Policy Implications and Recommendations
Strengthening TB IC Strategies
The findings from this study provide crucial insights into policy formulation for managing the interplay between TB and HIV. There is an unequivocal need to bolster TB IC strategies, particularly within HIV care settings. One of the primary recommendations is the implementation of regular and comprehensive TB IC training programs. These should target all HWs, with special focus on younger workers and those with lower educational backgrounds to bridge existing knowledge gaps.
Enhanced Monitoring and Resources Allocation
Facilities should adopt rigorous daily monitoring of TB IC practices to promptly identify and rectify gaps. Additionally, the development and maintenance of designated TB IC areas, such as sputum collection zones, are paramount. Such environmental controls can significantly heighten HWs’ awareness and perception of TB risks, promoting better adherence to infection control protocols. Furthermore, it is essential to allocate adequate resources to primary and secondary healthcare facilities to elevate their TB IC standards to match those found in tertiary settings. A uniform standard across all healthcare levels ensures a cohesive and effective approach to TB infection control.
Conclusion
In North Central Nigeria, healthcare workers (HWs) face an increased risk of contracting tuberculosis (TB), especially in environments where they care for people living with HIV (PLHIV). The close interaction required with HIV-infected patients significantly raises this risk, making HWs more vulnerable. This issue is compounded by the high TB infection rates confirmed through medical testing among these workers. The article delves into HWs’ perceptions of their vulnerability, the documented reality of TB infections, and the implementation of TB infection control (IC) measures within healthcare facilities. The findings underscore an urgent need for improved infection control practices to protect these healthcare professionals effectively.

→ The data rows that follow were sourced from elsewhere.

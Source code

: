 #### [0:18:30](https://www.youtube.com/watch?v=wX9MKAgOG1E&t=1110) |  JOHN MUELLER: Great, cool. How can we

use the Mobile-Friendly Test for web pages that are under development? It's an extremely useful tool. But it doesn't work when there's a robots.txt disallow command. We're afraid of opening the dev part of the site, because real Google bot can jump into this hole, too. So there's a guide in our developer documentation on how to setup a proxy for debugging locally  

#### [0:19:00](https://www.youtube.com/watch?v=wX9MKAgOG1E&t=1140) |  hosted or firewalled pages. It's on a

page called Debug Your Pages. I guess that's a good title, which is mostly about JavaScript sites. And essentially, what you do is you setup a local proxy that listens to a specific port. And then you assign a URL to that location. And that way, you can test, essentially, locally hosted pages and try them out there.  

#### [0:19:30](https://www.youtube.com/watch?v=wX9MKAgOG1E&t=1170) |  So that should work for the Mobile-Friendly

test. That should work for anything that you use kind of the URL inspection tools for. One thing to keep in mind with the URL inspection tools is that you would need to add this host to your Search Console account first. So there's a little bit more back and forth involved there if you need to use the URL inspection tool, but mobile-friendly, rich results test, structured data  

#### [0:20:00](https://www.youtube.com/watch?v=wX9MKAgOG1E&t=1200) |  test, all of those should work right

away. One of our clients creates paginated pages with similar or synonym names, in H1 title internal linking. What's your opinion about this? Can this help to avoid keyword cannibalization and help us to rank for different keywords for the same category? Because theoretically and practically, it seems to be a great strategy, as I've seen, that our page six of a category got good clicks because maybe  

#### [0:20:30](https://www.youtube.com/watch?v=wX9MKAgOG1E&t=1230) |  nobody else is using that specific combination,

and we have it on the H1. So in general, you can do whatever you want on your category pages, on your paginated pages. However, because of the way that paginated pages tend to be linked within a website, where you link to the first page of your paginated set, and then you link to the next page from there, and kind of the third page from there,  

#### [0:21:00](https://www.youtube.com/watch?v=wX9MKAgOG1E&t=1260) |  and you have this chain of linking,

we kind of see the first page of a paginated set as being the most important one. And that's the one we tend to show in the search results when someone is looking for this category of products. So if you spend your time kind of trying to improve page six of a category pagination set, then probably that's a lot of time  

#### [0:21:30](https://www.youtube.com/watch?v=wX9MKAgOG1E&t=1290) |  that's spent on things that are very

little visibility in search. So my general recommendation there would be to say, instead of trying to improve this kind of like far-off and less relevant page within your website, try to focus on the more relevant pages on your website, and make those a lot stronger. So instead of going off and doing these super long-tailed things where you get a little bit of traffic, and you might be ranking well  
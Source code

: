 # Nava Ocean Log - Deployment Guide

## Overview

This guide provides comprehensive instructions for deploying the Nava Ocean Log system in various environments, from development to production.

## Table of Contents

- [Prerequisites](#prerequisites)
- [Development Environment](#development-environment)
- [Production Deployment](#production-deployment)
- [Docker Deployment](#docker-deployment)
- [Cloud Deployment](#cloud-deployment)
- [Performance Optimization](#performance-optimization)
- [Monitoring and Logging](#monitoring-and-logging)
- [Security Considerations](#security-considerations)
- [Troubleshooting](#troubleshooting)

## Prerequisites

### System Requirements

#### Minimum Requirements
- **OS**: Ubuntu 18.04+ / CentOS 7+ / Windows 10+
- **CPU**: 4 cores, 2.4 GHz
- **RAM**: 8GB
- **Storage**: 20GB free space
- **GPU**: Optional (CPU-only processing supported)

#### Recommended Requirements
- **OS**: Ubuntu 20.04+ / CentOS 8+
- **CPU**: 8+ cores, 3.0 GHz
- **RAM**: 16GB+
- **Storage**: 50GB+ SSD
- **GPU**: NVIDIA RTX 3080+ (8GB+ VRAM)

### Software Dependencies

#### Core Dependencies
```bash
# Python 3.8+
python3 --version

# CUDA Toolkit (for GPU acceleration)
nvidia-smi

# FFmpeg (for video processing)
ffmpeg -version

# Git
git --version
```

Moreover, the article sheds light on the specific IC measures currently in place and points out their inadequacies in preventing TB transmission among healthcare workers. There is a pressing need for stronger protocols, better training, and more resources to ensure that HWs can perform their duties without the looming threat of contracting TB. Enhancing these measures is critical not just for the safety of the HWs but also for the overall effectiveness of the healthcare system in managing TB and HIV. This calls for a coordinated response that includes policy changes, increased funding, and targeted interventions aimed at reducing TB transmission rates.